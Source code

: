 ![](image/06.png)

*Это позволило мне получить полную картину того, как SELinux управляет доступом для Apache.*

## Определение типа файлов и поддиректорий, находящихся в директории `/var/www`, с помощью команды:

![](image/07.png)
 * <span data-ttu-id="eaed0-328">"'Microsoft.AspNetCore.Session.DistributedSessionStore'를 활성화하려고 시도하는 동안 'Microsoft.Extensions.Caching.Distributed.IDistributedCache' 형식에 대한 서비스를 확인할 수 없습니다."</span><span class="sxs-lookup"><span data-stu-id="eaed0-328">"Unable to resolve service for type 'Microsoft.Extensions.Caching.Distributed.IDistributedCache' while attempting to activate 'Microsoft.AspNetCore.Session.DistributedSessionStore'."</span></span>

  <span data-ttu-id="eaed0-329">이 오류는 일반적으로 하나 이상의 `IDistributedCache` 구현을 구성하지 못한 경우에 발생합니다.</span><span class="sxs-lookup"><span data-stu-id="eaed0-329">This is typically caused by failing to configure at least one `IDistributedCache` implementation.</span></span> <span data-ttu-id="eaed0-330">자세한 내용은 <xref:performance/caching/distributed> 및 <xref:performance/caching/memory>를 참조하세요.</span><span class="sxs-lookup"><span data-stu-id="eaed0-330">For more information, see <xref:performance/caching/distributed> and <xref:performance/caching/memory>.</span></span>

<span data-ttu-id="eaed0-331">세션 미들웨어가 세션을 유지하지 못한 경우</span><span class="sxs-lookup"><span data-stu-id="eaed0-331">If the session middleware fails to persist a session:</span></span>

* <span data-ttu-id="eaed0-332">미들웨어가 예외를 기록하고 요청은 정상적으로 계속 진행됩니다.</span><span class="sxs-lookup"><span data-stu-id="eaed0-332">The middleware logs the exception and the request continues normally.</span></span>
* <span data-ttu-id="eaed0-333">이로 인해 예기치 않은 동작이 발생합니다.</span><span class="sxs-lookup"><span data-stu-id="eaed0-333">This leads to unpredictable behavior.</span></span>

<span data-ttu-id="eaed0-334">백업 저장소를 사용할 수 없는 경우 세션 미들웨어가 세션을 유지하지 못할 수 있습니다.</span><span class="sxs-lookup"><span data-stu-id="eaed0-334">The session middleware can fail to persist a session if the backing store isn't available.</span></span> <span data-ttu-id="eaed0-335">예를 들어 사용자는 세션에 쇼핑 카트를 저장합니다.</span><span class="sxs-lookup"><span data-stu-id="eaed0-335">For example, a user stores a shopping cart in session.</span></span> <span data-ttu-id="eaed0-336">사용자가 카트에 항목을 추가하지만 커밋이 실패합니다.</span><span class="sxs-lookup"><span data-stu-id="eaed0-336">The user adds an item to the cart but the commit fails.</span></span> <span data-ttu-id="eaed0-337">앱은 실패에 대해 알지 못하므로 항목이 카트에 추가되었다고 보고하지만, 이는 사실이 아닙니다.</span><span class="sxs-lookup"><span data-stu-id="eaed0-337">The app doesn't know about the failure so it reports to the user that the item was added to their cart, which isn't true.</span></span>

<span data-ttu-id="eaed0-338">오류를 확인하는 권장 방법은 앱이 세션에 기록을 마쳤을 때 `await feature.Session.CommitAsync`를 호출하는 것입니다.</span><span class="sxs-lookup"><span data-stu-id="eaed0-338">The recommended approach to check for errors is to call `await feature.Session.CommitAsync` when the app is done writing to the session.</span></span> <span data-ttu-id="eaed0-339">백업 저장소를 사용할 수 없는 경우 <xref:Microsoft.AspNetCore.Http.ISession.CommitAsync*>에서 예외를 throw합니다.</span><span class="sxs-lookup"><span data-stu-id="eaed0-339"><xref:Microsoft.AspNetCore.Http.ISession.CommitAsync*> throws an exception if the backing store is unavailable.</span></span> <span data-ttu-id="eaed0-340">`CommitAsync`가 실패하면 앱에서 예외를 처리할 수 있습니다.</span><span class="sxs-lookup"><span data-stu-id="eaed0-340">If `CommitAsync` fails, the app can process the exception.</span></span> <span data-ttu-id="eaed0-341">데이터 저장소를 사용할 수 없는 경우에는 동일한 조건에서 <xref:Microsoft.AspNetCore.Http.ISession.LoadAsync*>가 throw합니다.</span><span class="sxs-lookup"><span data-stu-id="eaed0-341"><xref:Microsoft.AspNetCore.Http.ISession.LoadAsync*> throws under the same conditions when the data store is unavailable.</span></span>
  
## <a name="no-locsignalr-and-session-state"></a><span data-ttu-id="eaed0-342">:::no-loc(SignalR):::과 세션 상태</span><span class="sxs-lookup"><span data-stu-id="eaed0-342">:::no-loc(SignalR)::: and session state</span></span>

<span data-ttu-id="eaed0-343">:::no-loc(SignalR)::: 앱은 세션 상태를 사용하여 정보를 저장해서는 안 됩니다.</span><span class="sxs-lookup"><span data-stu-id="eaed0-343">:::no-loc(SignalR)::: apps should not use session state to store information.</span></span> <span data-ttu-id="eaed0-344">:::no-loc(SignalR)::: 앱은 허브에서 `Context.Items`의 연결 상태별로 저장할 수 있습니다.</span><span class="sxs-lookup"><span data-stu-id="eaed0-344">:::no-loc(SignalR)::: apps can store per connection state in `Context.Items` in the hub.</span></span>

══════════

THE PROBLEM: All records above must be printed again, exactly.

RESPONSE TO THE EXERCISE:
Source code

: ![](image/06.png)

*Это позволило мне получить полную картину того, как SELinux управляет доступом для Apache.*

## Определение типа файлов и поддиректорий, находящихся в директории `/var/www`, с помощью команды:

![](image/07.png)
 * <span data-ttu-id="eaed0-328">"'Microsoft.AspNetCore.Session.DistributedSessionStore'를 활성화하려고 시도하는 동안 'Microsoft.Extensions.Caching.Distributed.IDistributedCache' 형식에 대한 서비스를 확인할 수 없습니다."</span><span class="sxs-lookup"><span data-stu-id="eaed0-328">"Unable to resolve service for type 'Microsoft.Extensions.Caching.Distributed.IDistributedCache' while attempting to activate 'Microsoft.AspNetCore.Session.DistributedSessionStore'."</span></span>

  <span data-ttu-id="eaed0-329">이 오류는 일반적으로 하나 이상의 `IDistributedCache` 구현을 구성하지 못한 경우에 발생합니다.</span><span class="sxs-lookup"><span data-stu-id="eaed0-329">This is typically caused by failing to configure at least one `IDistributedCache` implementation.</span></span> <span data-ttu-id="eaed0-330">자세한 내용은 <xref:performance/caching/distributed> 및 <xref:performance/caching/memory>를 참조하세요.</span><span class="sxs-lookup"><span data-stu-id="eaed0-330">For more information, see <xref:performance/caching/distributed> and <xref:performance/caching/memory>.</span></span>

<span data-ttu-id="eaed0-331">세션 미들웨어가 세션을 유지하지 못한 경우</span><span class="sxs-lookup"><span data-stu-id="eaed0-331">If the session middleware fails to persist a session:</span></span>

* <span data-ttu-id="eaed0-332">미들웨어가 예외를 기록하고 요청은 정상적으로 계속 진행됩니다.</span><span class="sxs-lookup"><span data-stu-id="eaed0-332">The middleware logs the exception and the request continues normally.</span></span>
* <span data-ttu-id="eaed0-333">이로 인해 예기치 않은 동작이 발생합니다.</span><span class="sxs-lookup"><span data-stu-id="eaed0-333">This leads to unpredictable behavior.</span></span>

<span data-ttu-id="eaed0-334">백업 저장소를 사용할 수 없는 경우 세션 미들웨어가 세션을 유지하지 못할 수 있습니다.</span><span class="sxs-lookup"><span data-stu-id="eaed0-334">The session middleware can fail to persist a session if the backing store isn't available.</span></span> <span data-ttu-id="eaed0-335">예를 들어 사용자는 세션에 쇼핑 카트를 저장합니다.</span><span class="sxs-lookup"><span data-stu-id="eaed0-335">For example, a user stores a shopping cart in session.</span></span> <span data-ttu-id="eaed0-336">사용자가 카트에 항목을 추가하지만 커밋이 실패합니다.</span><span class="sxs-lookup"><span data-stu-id="eaed0-336">The user adds an item to the cart but the commit fails.</span></span> <span data-ttu-id="eaed0-337">앱은 실패에 대해 알지 못하므로 항목이 카트에 추가되었다고 보고하지만, 이는 사실이 아닙니다.</span><span class="sxs-lookup"><span data-stu-id="eaed0-337">The app doesn't know about the failure so it reports to the user that the item was added to their cart, which isn't true.</span></span>

<span data-ttu-id="eaed0-338">오류를 확인하는 권장 방법은 앱이 세션에 기록을 마쳤을 때 `await feature.Session.CommitAsync`를 호출하는 것입니다.</span><span class="sxs-lookup"><span data-stu-id="eaed0-338">The recommended approach to check for errors is to call `await feature.Session.CommitAsync` when the app is done writing to the session.</span></span> <span data-ttu-id="eaed0-339">백업 저장소를 사용할 수 없는 경우 <xref:Microsoft.AspNetCore.Http.ISession.CommitAsync*>에서 예외를 throw합니다.</span><span class="sxs-lookup"><span data-stu-id="eaed0-339"><xref:Microsoft.AspNetCore.Http.ISession.CommitAsync*> throws an exception if the backing store is unavailable.</span></span> <span data-ttu-id="eaed0-340">`CommitAsync`가 실패하면 앱에서 예외를 처리할 수 있습니다.</span><span class="sxs-lookup"><span data-stu-id="eaed0-340">If `CommitAsync` fails, the app can process the exception.</span></span> <span data-ttu-id="eaed0-341">데이터 저장소를 사용할 수 없는 경우에는 동일한 조건에서 <xref:Microsoft.AspNetCore.Http.ISession.LoadAsync*>가 throw합니다.</span><span class="sxs-lookup"><span data-stu-id="eaed0-341"><xref:Microsoft.AspNetCore.Http.ISession.LoadAsync*> throws under the same conditions when the data store is unavailable.</span></span>
  
## <a name="no-locsignalr-and-session-state"></a><span data-ttu-id="eaed0-342">:::no-loc(SignalR):::과 세션 상태</span><span class="sxs-lookup"><span data-stu-id="eaed0-342">:::no-loc(SignalR)::: and session state</span></span>

<span data-ttu-id="eaed0-343">:::no-loc(SignalR)::: 앱은 세션 상태를 사용하여 정보를 저장해서는 안 됩니다.</span><span class="sxs-lookup"><span data-stu-id="eaed0-343">:::no-loc(SignalR)::: apps should not use session state to store information.</span></span> <span data-ttu-id="eaed0-344">:::no-loc(SignalR)::: 앱은 허브에서 `Context.Items`의 연결 상태별로 저장할 수 있습니다.</span><span class="sxs-lookup"><span data-stu-id="eaed0-344">:::no-loc(SignalR)::: apps can store per connection state in `Context.Items` in the hub.</span></span>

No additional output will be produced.